Source texts of formatted documents:
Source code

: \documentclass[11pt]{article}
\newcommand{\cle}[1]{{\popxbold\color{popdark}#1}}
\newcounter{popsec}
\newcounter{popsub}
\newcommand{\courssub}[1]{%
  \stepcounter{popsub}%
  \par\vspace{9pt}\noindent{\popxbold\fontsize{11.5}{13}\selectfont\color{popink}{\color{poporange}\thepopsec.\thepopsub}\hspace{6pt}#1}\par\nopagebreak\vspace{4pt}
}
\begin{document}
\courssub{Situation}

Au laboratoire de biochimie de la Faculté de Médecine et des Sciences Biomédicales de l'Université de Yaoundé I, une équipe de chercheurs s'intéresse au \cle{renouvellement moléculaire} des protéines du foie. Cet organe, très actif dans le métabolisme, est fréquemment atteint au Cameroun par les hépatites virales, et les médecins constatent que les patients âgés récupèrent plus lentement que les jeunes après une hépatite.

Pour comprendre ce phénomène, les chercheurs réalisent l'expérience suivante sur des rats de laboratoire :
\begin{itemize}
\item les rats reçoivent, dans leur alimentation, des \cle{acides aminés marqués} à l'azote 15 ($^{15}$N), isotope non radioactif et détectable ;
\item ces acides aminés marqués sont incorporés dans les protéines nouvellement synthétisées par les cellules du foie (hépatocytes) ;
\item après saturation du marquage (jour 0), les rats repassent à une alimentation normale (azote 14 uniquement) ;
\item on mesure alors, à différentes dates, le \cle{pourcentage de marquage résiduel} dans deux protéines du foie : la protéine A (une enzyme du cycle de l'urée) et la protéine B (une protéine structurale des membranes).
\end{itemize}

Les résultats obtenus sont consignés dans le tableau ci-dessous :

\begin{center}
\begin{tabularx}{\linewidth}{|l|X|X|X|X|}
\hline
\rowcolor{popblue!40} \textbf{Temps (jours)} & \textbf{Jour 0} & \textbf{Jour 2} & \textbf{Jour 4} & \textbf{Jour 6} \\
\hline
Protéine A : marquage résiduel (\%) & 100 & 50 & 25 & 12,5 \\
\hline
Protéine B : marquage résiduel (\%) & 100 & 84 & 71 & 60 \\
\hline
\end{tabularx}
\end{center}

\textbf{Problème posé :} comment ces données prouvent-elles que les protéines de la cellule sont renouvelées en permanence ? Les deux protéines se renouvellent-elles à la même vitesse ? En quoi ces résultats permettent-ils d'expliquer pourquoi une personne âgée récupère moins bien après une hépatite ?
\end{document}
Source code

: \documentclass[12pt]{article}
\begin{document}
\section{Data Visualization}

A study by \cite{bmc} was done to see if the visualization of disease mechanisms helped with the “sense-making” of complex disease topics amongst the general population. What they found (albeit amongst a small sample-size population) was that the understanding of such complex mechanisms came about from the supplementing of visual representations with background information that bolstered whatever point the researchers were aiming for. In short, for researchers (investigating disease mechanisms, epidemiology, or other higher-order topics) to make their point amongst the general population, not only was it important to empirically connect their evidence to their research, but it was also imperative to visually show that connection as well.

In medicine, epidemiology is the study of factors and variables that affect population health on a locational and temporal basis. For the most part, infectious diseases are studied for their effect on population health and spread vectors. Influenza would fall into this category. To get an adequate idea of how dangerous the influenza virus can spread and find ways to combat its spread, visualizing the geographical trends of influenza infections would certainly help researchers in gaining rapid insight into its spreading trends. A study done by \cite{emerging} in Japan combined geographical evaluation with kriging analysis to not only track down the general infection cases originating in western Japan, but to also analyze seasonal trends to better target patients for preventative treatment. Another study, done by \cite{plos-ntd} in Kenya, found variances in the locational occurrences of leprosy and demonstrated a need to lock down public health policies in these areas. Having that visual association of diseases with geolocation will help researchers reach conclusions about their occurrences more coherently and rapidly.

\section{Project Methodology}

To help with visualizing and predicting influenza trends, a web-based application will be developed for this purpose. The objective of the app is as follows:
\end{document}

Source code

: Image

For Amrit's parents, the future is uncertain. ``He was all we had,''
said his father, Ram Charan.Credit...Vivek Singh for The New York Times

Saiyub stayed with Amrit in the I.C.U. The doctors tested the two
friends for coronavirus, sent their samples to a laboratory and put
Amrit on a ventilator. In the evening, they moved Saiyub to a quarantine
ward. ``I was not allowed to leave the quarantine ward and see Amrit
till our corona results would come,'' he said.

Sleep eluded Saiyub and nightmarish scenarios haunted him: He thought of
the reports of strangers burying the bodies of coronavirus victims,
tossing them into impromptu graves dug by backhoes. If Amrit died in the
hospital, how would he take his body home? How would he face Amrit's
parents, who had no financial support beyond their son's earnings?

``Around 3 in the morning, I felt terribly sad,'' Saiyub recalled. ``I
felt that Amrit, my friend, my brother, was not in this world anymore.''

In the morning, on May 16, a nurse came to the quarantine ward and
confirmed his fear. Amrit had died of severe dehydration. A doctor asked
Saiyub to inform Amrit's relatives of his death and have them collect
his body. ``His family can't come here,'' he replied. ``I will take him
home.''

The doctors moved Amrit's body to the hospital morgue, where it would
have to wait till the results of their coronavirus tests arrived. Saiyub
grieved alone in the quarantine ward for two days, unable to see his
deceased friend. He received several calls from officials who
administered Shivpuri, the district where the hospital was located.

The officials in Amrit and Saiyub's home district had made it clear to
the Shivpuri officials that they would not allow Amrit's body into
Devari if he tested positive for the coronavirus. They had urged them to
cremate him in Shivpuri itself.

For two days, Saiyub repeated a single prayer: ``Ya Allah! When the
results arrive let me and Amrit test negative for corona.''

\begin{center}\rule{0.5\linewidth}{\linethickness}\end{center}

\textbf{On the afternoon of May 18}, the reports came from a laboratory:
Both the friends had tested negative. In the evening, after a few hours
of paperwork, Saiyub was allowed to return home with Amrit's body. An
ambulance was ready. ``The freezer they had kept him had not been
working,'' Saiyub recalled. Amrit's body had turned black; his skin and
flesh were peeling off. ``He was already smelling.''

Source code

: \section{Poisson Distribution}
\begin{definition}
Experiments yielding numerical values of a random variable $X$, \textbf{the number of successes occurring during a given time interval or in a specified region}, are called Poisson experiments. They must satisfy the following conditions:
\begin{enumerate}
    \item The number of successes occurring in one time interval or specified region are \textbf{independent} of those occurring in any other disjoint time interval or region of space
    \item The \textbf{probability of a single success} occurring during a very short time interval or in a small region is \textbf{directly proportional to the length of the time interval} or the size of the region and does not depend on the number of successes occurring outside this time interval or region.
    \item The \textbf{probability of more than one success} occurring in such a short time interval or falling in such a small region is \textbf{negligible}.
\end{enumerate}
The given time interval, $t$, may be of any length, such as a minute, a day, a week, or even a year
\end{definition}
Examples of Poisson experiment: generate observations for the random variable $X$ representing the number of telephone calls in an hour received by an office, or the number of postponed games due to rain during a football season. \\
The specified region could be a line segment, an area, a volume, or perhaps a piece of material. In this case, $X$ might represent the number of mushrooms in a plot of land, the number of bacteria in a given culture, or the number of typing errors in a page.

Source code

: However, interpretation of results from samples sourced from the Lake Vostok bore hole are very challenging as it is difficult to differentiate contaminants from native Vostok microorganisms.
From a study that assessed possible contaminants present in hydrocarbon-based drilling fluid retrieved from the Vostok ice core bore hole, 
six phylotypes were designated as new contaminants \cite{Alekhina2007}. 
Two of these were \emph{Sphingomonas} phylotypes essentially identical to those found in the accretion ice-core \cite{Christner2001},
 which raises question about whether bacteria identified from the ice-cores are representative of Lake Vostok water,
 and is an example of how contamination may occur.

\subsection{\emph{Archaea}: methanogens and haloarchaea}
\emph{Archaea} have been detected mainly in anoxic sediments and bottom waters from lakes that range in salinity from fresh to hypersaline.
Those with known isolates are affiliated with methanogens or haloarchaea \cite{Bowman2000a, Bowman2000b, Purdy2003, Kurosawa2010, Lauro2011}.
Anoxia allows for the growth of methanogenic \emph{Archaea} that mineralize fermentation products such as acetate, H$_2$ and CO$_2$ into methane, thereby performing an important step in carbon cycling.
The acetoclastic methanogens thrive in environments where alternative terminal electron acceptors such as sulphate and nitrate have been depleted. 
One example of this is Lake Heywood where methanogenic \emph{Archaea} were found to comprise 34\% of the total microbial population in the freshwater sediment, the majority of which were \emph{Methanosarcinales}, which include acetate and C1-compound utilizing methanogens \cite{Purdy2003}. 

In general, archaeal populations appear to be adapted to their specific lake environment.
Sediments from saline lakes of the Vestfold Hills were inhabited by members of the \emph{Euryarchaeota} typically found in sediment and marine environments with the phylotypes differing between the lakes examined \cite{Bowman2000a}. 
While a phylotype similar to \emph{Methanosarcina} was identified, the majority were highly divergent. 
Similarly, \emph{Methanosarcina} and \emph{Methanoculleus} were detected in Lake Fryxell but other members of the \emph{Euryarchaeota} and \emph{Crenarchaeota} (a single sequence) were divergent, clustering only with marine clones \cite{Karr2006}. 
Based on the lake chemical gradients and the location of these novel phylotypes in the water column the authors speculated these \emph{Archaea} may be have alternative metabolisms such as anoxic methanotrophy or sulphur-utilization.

WHAT NEEDS TO BE DONE: Report all lines of the data above that include the string "linewidth".

WRITTEN SOLUTION:
\begin{tabularx}{\linewidth}{|l|X|X|X|X|}
\begin{center}\rule{0.5\linewidth}{\linethickness}\end{center}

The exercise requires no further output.